Your task -
Single out the lines of the material that contain "with" and copy them.

Records supplied -
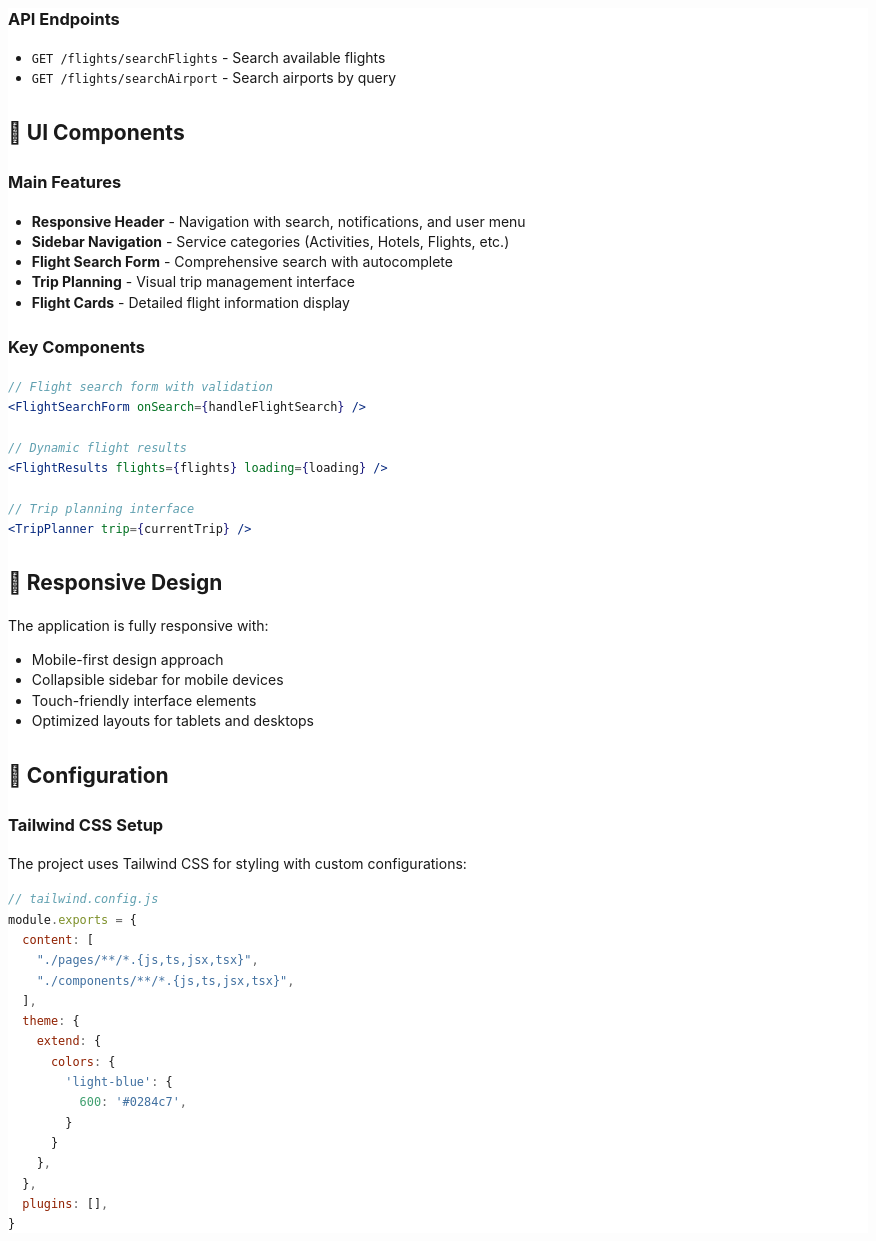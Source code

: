 ### API Endpoints

- `GET /flights/searchFlights` - Search available flights
- `GET /flights/searchAirport` - Search airports by query

## 🎨 UI Components

### Main Features

- **Responsive Header** - Navigation with search, notifications, and user menu
- **Sidebar Navigation** - Service categories (Activities, Hotels, Flights, etc.)
- **Flight Search Form** - Comprehensive search with autocomplete
- **Trip Planning** - Visual trip management interface
- **Flight Cards** - Detailed flight information display

### Key Components

```jsx
// Flight search form with validation
<FlightSearchForm onSearch={handleFlightSearch} />

// Dynamic flight results
<FlightResults flights={flights} loading={loading} />

// Trip planning interface
<TripPlanner trip={currentTrip} />
```

## 📱 Responsive Design

The application is fully responsive with:
- Mobile-first design approach
- Collapsible sidebar for mobile devices
- Touch-friendly interface elements
- Optimized layouts for tablets and desktops

## 🔧 Configuration

### Tailwind CSS Setup

The project uses Tailwind CSS for styling with custom configurations:

```javascript
// tailwind.config.js
module.exports = {
  content: [
    "./pages/**/*.{js,ts,jsx,tsx}",
    "./components/**/*.{js,ts,jsx,tsx}",
  ],
  theme: {
    extend: {
      colors: {
        'light-blue': {
          600: '#0284c7',
        }
      }
    },
  },
  plugins: [],
}
```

Task solution -
- **Responsive Header** - Navigation with search, notifications, and user menu
- **Flight Search Form** - Comprehensive search with autocomplete
// Flight search form with validation
The application is fully responsive with:
The project uses Tailwind CSS for styling with custom configurations:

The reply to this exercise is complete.